■ Work instruction ■
For the listing that follows, give again exactly the lines from the one with "Base manipulation functions" to the one with "If we had to", including both.

■ Dataset records ■
*****

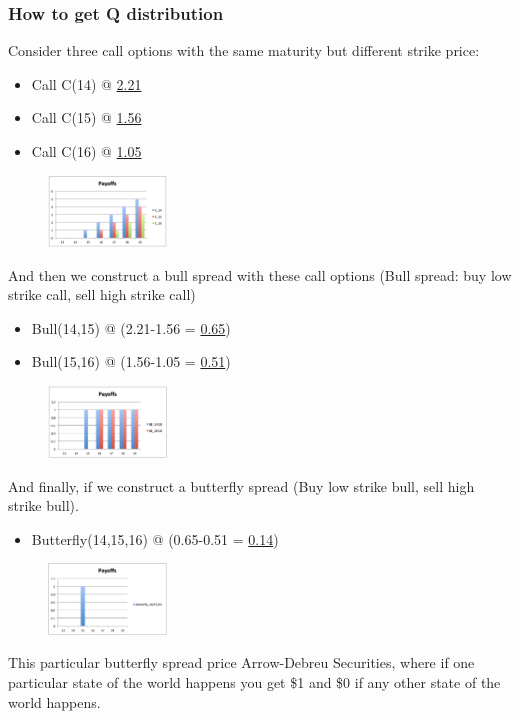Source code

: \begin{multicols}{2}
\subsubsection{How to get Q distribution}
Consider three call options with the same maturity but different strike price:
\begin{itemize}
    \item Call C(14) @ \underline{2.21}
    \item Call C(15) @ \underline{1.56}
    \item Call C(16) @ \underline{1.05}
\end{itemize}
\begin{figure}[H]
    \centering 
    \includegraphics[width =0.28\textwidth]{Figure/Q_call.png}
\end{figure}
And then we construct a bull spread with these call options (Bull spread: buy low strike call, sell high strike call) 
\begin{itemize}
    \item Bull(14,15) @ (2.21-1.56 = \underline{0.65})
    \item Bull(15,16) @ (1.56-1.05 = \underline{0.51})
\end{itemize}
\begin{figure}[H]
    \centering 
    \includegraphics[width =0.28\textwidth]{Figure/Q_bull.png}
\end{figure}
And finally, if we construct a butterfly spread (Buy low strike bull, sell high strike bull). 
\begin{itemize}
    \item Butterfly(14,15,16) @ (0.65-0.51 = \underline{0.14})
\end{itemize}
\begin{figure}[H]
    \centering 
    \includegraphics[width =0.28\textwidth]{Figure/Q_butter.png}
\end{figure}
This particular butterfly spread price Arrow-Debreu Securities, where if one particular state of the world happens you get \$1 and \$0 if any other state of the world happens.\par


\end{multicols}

*****

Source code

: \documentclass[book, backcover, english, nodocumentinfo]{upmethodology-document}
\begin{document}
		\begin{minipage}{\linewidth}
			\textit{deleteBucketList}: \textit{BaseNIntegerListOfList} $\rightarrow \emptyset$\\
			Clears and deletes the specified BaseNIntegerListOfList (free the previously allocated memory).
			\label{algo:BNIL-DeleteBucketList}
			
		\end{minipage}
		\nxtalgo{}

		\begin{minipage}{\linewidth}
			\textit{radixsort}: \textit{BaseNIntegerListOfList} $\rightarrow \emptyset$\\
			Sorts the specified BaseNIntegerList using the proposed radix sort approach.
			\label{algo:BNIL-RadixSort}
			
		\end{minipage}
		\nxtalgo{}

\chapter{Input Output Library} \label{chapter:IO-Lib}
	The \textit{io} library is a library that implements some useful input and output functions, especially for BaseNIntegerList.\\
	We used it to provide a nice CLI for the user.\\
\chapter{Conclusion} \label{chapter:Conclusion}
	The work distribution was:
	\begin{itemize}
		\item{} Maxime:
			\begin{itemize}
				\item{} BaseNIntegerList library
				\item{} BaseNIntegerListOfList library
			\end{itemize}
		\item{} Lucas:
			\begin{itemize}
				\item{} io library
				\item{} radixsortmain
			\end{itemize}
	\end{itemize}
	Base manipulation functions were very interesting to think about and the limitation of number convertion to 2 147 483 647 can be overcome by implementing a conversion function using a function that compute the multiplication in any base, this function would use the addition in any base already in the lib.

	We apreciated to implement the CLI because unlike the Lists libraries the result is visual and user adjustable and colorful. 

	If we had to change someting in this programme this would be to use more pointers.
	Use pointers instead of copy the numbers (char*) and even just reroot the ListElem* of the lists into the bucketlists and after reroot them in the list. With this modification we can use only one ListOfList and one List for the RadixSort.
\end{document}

*****

■ Output for this task ■
	Base manipulation functions were very interesting to think about and the limitation of number convertion to 2 147 483 647 can be overcome by implementing a conversion function using a function that compute the multiplication in any base, this function would use the addition in any base already in the lib.

	We apreciated to implement the CLI because unlike the Lists libraries the result is visual and user adjustable and colorful. 

	If we had to change someting in this programme this would be to use more pointers.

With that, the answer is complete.